Le Canadien de Montréal a interrompu sa préparation des séries pour une scène que personne n’attendait: Cole Caufield et Nick Suzuki ont reçu leurs trophées dans le vestiaire, à la faveur d’une mise en scène surprise organisée par la LNH le 11 mai. Le moment est tombé au milieu d’une course éliminatoire déjà tendue, alors que l’équipe se préparait pour le match 4 le lendemain.
Ce détour est arrivé un jour après la victoire de 6-2 contre les Sabres de Buffalo au Bell Centre, résultat qui donnait au Tricolore une avance de 2-1 dans le deuxième tour de l’Association de l’Est. C’est précisément ce contexte qui explique pourquoi la Lady Byng Trophy et le Frank J. Selke Trophy ont soudain pris une place inhabituelle au cœur de l’actualité montréalaise: deux prix individuels, remis pendant que le groupe pensait surtout au prochain match.
Caufield a été voté gagnant de la Lady Byng Trophy, attribuée chaque année au joueur jugé le meilleur mélange de sportivité, de conduite chevaleresque et de talent par l’Association des journalistes de hockey professionnel. Il a devancé Anze Kopitar et Jake Sanderson.
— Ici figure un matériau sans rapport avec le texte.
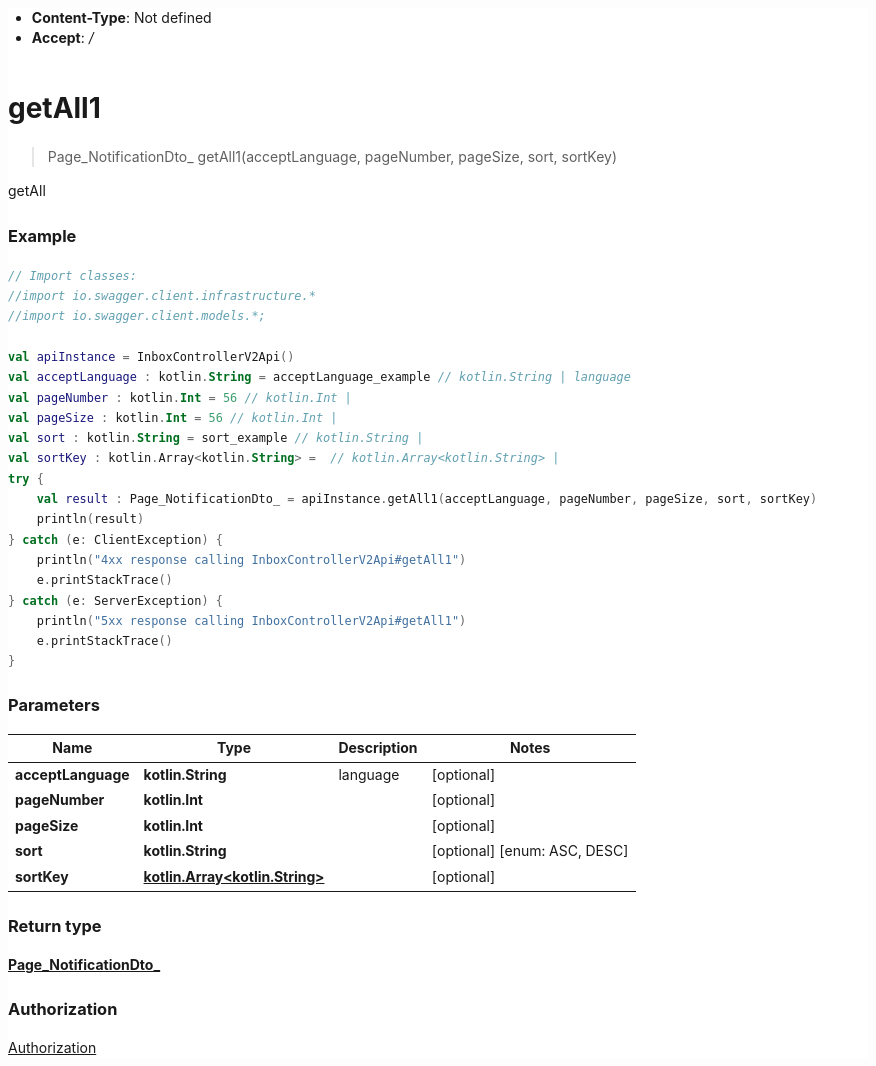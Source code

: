  - **Content-Type**: Not defined
 - **Accept**: */*

<a name="getAll1"></a>
# **getAll1**
> Page_NotificationDto_ getAll1(acceptLanguage, pageNumber, pageSize, sort, sortKey)

getAll

### Example
```kotlin
// Import classes:
//import io.swagger.client.infrastructure.*
//import io.swagger.client.models.*;

val apiInstance = InboxControllerV2Api()
val acceptLanguage : kotlin.String = acceptLanguage_example // kotlin.String | language
val pageNumber : kotlin.Int = 56 // kotlin.Int | 
val pageSize : kotlin.Int = 56 // kotlin.Int | 
val sort : kotlin.String = sort_example // kotlin.String | 
val sortKey : kotlin.Array<kotlin.String> =  // kotlin.Array<kotlin.String> | 
try {
    val result : Page_NotificationDto_ = apiInstance.getAll1(acceptLanguage, pageNumber, pageSize, sort, sortKey)
    println(result)
} catch (e: ClientException) {
    println("4xx response calling InboxControllerV2Api#getAll1")
    e.printStackTrace()
} catch (e: ServerException) {
    println("5xx response calling InboxControllerV2Api#getAll1")
    e.printStackTrace()
}
```

### Parameters

Name | Type | Description  | Notes
------------- | ------------- | ------------- | -------------
 **acceptLanguage** | **kotlin.String**| language | [optional]
 **pageNumber** | **kotlin.Int**|  | [optional]
 **pageSize** | **kotlin.Int**|  | [optional]
 **sort** | **kotlin.String**|  | [optional] [enum: ASC, DESC]
 **sortKey** | [**kotlin.Array&lt;kotlin.String&gt;**](kotlin.String.md)|  | [optional]

### Return type

[**Page_NotificationDto_**](Page_NotificationDto_.md)

### Authorization

[Authorization](../README.md#Authorization)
Avec 51 buts, 88 points en 81 matchs, seulement sept pénalités mineures et 14 minutes de punition, il a aussi terminé la saison comme le premier joueur des Canadiens à atteindre le cap des 50 buts depuis Stephane Richer en 1989-1990. Il a disputé en moyenne 18:11 par match et est devenu le premier joueur de Montréal à remporter ce trophée depuis Mats Naslund en 1987-1988.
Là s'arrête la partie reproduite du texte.